“What does one do in a place like this?” Ally ran her hands over the smooth wooden chairs and flicked her eyes over a chalkboard sign that advertised the price of coffee and bagels.
Amos pulled out a chair and sat down at a booth. “Pass the time,” he said, leaning back and resting his arm over the back of the neighboring seat.
“Pass the time? That sounds impossible. To whence are you passing it?” Ally sat down across from Amos, trying to copy his manner as best she could.
Amos chuckled, his eyes crinkled up in amusement. He was laughing at her. “Beg your pardon,” he said, although he did not look the least bit sorry. “It’s a figure of speech. It simply means that we sit here for a while doing nothing until something more fun comes along.”
A man in a crisp white shirt interrupted them, setting two glasses of water on their table. “Would you like to order?”
“I’ll have coffee – half-café with cream and no sugar – and a blueberry bagel with cream cheese,” Amos said abruptly. He paused, looking at Ally. “Would you like to order?”
“Order who?” Ally was confused.
Amos chuckled again. “Never mind.” He nodded to the white-shirted man. “She’ll have the same.”
“Very good, sir,” the man said, nodding abruptly and hurrying away with short, quick steps.
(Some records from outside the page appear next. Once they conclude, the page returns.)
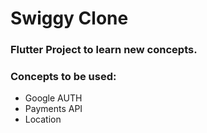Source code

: # Swiggy Clone
### Flutter Project to learn new concepts.

### Concepts to be used:
- Google AUTH
- Payments API
- Location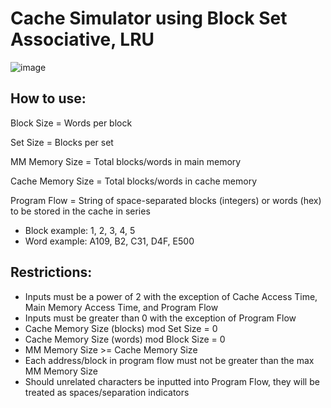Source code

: # Cache Simulator using Block Set Associative, LRU
![image](https://github.com/user-attachments/assets/5ec0b3cf-72e5-42fa-9eff-462f28d89871)
## How to use: 
Block Size = Words per block

Set Size = Blocks per set

MM Memory Size = Total blocks/words in main memory 

Cache Memory Size = Total blocks/words in cache memory

Program Flow = String of space-separated blocks (integers) or words (hex) to be stored in the cache in series
- Block example: 1, 2, 3, 4, 5
- Word example: A109, B2, C31, D4F, E500 

## Restrictions:
- Inputs must be a power of 2 with the exception of Cache Access Time, Main Memory Access Time, and Program Flow
- Inputs must be greater than 0 with the exception of Program Flow
- Cache Memory Size (blocks) mod Set Size = 0
- Cache Memory Size (words) mod Block Size = 0
- MM Memory Size >= Cache Memory Size 
- Each address/block in program flow must not be greater than the max MM Memory Size
- Should unrelated characters be inputted into Program Flow, they will be treated as spaces/separation indicators
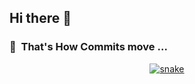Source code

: ## Hi there 👋

### 🐍 &nbsp;That's How Commits move ...

<div align="center">
  <a href="https://github.com/rushit-kakadiya/">
  <img src="https://github.com/rushit-kakadiya/rushit-kakadiya/assets/img/grid-snake.svg" alt="snake" /></a>
</div>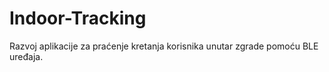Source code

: # Indoor-Tracking

Razvoj aplikacije za praćenje kretanja korisnika unutar zgrade pomoću BLE uređaja.
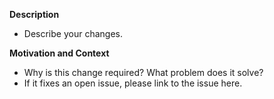 **Description**
- Describe your changes.

**Motivation and Context**
- Why is this change required? What problem does it solve?
- If it fixes an open issue, please link to the issue here.
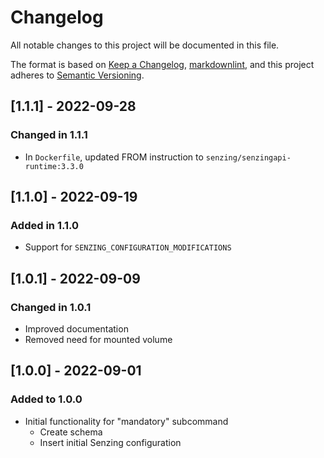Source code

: # Changelog

All notable changes to this project will be documented in this file.

The format is based on [Keep a Changelog](https://keepachangelog.com/en/1.0.0/),
[markdownlint](https://dlaa.me/markdownlint/),
and this project adheres to [Semantic Versioning](https://semver.org/spec/v2.0.0.html).

## [1.1.1] - 2022-09-28

### Changed in 1.1.1

- In `Dockerfile`, updated FROM instruction to `senzing/senzingapi-runtime:3.3.0`

## [1.1.0] - 2022-09-19

### Added in 1.1.0

- Support for `SENZING_CONFIGURATION_MODIFICATIONS`

## [1.0.1] - 2022-09-09

### Changed in 1.0.1

- Improved documentation
- Removed need for mounted volume

## [1.0.0] - 2022-09-01

### Added to 1.0.0

- Initial functionality for "mandatory" subcommand
    - Create schema
    - Insert initial Senzing configuration
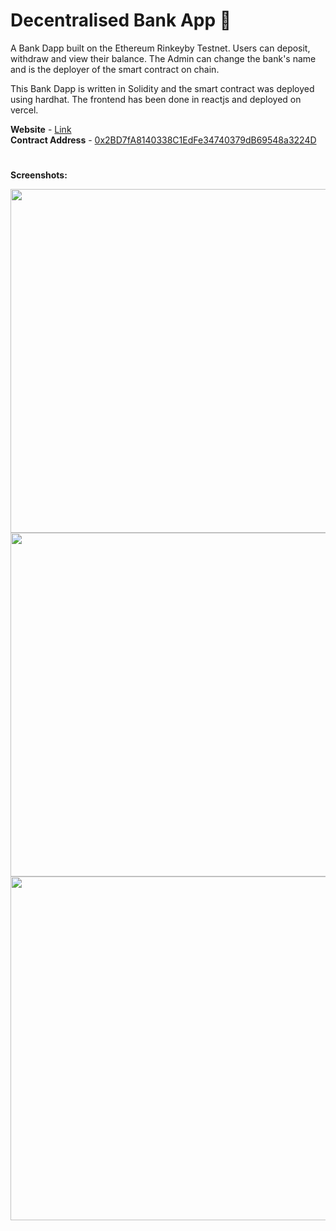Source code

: # **Decentralised Bank App** 🏦

A Bank Dapp built on the Ethereum Rinkeyby Testnet. Users can deposit, withdraw and view their balance. The Admin can change the bank's name and is the deployer of the smart contract on chain.

This Bank Dapp is written in Solidity and the smart contract was deployed using hardhat. The frontend has been done in reactjs and deployed on vercel.

**Website** - [Link](https://bankdapp.vercel.app/)  
**Contract Address** - [0x2BD7fA8140338C1EdFe34740379dB69548a3224D](https://rinkeby.etherscan.io/address/0x2BD7fA8140338C1EdFe34740379dB69548a3224D) 
#
**Screenshots:**

<img src="https://i.ibb.co/88gpr18/connect-wallet.jpg" width="550">  

<img src="https://i.ibb.co/ysY0gpd/deposit.jpg" width="550">  

<img src="https://i.ibb.co/BrSQpjF/withdraw.jpg" width="550">  


 
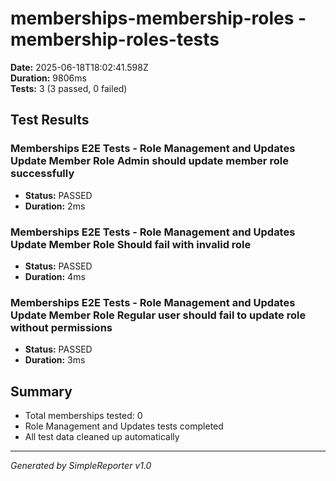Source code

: # memberships-membership-roles - membership-roles-tests

**Date:** 2025-06-18T18:02:41.598Z  
**Duration:** 9806ms  
**Tests:** 3 (3 passed, 0 failed)

## Test Results


### Memberships E2E Tests - Role Management and Updates Update Member Role Admin should update member role successfully
- **Status:** PASSED
- **Duration:** 2ms



### Memberships E2E Tests - Role Management and Updates Update Member Role Should fail with invalid role
- **Status:** PASSED
- **Duration:** 4ms



### Memberships E2E Tests - Role Management and Updates Update Member Role Regular user should fail to update role without permissions
- **Status:** PASSED
- **Duration:** 3ms



## Summary

- Total memberships tested: 0
- Role Management and Updates tests completed
- All test data cleaned up automatically

---
*Generated by SimpleReporter v1.0*
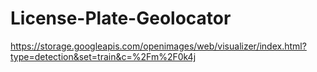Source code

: # License-Plate-Geolocator
https://storage.googleapis.com/openimages/web/visualizer/index.html?type=detection&set=train&c=%2Fm%2F0k4j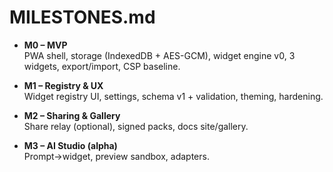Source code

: # MILESTONES.md

- **M0 – MVP**  
  PWA shell, storage (IndexedDB + AES-GCM), widget engine v0, 3 widgets, export/import, CSP baseline.

- **M1 – Registry & UX**  
  Widget registry UI, settings, schema v1 + validation, theming, hardening.

- **M2 – Sharing & Gallery**  
  Share relay (optional), signed packs, docs site/gallery.

- **M3 – AI Studio (alpha)**  
  Prompt→widget, preview sandbox, adapters.
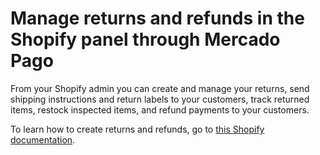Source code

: # Manage returns and refunds in the Shopify panel through Mercado Pago

From your Shopify admin you can create and manage your returns, send shipping instructions and return labels to your customers, track returned items, restock inspected items, and refund payments to your customers.

To learn how to create returns and refunds, go to [this Shopify documentation](https://help.shopify.com/en/manual/orders/refund-cancel-order).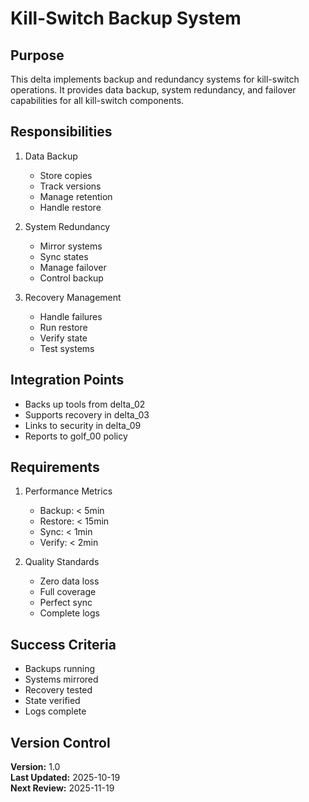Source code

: # Kill-Switch Backup System

## Purpose

This delta implements backup and redundancy systems for kill-switch operations. It provides data backup, system redundancy, and failover capabilities for all kill-switch components.

## Responsibilities

1. Data Backup
   - Store copies
   - Track versions
   - Manage retention
   - Handle restore

2. System Redundancy
   - Mirror systems
   - Sync states
   - Manage failover
   - Control backup

3. Recovery Management
   - Handle failures
   - Run restore
   - Verify state
   - Test systems

## Integration Points

- Backs up tools from delta_02
- Supports recovery in delta_03
- Links to security in delta_09
- Reports to golf_00 policy

## Requirements

1. Performance Metrics
   - Backup: < 5min
   - Restore: < 15min
   - Sync: < 1min
   - Verify: < 2min

2. Quality Standards
   - Zero data loss
   - Full coverage
   - Perfect sync
   - Complete logs

## Success Criteria

- Backups running
- Systems mirrored
- Recovery tested
- State verified
- Logs complete

## Version Control

**Version:** 1.0  
**Last Updated:** 2025-10-19  
**Next Review:** 2025-11-19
Amos lifted a glass of water to his lips, looking out the window at the flow of people passing by. But Ally watched the white-shirted man disappear through a swinging door at the back of the café. “Is he a friend of yours?” she asked.
Amos snorted, spitting water across the table. “Oh, Ally,” he exclaimed, setting his glass down and leaning back in his chair. Then he tilted his head back and laughed outright.
Ally folded her arms. “It’s awkward enough to be in a strange place where I don’t know the customs,” she said. “It doesn’t help to have you collapsing in merriment over my every blunder.”
“I’m sorry, Ally,” he said, his lips still quivering upward at the corners. “But you are so green, I can’t help it. I love seeing my world through your eyes.”
Ally flushed, but kept her arms crossed. “Well, I’d like to see it through yours so you’d better start explaining.”
“The man is a waiter – I pay the people here so that he can bring me food.” Amos spoke slowly and simply, as though explaining things to a very small child. “You and I will sit here and eat and talk about pleasant things until 4pm, at which time I am taking you to see a movie. Never mind what a movie is – you will see when you get there.” He shook his head. “Don’t take everything so seriously, Ally. It’s okay to make a blunder or two.”
The white-shirted waiter returned then, bringing two cups of steaming brown liquid and two round breads piled high with a white substance.
“It smells amazing,” Ally said, inhaling the rich aroma. This, perhaps, was a custom she could get used to. “But wasteful. Why pay a man when you could walk back there and get it yourself?”
Amos’ eyes twinkled, but he didn’t laugh this time. Instead, he lifted a bagel, smothered in cream cheese, and took a bite. “Because, Ally,” he said. “This is how we ‘pass the time’.”